Location: TOM Berkeley Makeathon, Berkeley, CA, 2017

Role: Team Lead

Code: Github

Technologies: Arduino, Cordova, JavaScript, BluetoothLE, Electronics

Individuals suffering from spinal injuries often have difficulty controlling urination. The solution to this is to use a leg bag connected to a catheter. These bags are often inaccessible to their users and must be emptied regularly. Though this can be done by a care assistant, this compromises the independence of the user.

Devices do exist to permit self-emptying, but most of the individuals we spoke with thought of these devices as being unreliable and difficult to operate. The devices are quite expensive and often have long repair times. Additionally, the devices do not sense urine levels, which can lead urine to back-up into a user's kidneys potentially leading to serious health complications.

To address this, we used Cordova to build an app which interfaced via Bluetooth with an Arduino. The Arduino, in turn could be used to control leg bag emptying and sense urine levels. The app could display this information along with a detailed use history, which can help a user time urination as well as provide medically-relevant information.

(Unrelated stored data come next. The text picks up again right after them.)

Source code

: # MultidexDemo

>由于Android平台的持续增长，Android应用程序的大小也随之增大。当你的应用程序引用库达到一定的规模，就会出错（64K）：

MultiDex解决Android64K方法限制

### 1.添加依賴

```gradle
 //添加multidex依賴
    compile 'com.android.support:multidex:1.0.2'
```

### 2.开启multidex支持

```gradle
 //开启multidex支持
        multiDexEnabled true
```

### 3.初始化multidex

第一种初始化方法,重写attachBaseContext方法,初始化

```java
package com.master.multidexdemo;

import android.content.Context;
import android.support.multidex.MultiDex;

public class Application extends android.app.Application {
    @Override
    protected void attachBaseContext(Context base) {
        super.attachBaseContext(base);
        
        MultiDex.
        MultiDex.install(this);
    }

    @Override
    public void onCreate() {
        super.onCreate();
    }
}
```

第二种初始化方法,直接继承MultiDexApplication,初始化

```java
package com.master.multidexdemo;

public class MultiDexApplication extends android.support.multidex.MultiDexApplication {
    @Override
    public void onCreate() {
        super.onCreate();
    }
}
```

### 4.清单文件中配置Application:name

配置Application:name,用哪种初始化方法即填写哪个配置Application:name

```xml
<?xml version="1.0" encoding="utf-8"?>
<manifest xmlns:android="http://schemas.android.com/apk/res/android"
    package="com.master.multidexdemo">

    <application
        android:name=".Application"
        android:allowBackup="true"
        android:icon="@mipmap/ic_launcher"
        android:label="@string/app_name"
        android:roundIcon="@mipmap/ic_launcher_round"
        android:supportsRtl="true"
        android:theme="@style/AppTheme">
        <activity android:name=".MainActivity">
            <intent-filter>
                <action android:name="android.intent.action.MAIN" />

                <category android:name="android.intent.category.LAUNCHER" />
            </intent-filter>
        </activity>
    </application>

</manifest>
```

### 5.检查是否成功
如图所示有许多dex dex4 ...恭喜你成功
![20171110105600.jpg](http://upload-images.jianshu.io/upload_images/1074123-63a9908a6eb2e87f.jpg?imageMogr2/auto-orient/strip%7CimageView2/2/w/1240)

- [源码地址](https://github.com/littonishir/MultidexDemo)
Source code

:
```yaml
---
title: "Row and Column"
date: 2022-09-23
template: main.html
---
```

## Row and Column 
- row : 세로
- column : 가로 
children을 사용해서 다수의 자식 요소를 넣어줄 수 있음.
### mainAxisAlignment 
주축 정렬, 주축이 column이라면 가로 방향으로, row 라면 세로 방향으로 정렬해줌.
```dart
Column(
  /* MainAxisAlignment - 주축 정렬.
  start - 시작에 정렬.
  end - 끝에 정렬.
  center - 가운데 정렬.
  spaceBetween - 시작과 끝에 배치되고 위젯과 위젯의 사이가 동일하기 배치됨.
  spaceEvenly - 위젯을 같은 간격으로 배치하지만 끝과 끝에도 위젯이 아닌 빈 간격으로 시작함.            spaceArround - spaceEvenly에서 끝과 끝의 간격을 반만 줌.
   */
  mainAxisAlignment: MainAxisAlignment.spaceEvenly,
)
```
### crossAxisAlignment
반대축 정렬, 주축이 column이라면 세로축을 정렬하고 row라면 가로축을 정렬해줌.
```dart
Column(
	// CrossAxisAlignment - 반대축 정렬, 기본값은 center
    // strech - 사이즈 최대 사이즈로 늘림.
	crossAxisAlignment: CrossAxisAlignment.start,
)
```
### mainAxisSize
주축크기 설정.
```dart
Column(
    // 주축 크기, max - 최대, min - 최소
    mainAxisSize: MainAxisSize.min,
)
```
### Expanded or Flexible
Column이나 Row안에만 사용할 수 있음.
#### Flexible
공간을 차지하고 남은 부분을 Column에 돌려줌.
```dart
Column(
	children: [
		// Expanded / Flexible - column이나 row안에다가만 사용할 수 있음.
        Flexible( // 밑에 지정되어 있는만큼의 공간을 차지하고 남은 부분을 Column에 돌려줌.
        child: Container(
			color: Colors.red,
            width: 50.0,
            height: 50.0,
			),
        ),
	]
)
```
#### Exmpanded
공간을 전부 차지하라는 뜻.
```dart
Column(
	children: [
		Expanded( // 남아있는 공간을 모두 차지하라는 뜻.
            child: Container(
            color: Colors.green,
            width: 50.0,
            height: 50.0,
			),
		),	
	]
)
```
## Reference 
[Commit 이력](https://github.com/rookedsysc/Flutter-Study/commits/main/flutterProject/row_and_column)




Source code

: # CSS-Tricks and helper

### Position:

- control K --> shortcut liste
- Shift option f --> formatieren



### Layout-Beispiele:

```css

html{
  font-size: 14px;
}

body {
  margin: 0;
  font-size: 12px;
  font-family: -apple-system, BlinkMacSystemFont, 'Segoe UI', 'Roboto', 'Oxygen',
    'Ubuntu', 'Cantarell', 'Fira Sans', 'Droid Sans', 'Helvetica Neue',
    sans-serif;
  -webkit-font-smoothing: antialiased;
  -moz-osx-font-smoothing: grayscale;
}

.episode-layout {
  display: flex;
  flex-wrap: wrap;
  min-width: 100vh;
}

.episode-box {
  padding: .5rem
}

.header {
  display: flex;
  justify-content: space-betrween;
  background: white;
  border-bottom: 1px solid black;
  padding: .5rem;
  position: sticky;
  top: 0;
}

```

Climate Tracker is a simple model for visualizing historic climate data from the United States and Canada as tracks running across the landscape and through time. The tracks Climate Tracker produces can be used to calculate climate velocities, providing a simple means of understanding climate, its changes, and its interactions with the landcsape. It runs on a LAMP stack with C++, Python, and NumPy providing analysis. The client side uses jQuery and OpenLayers.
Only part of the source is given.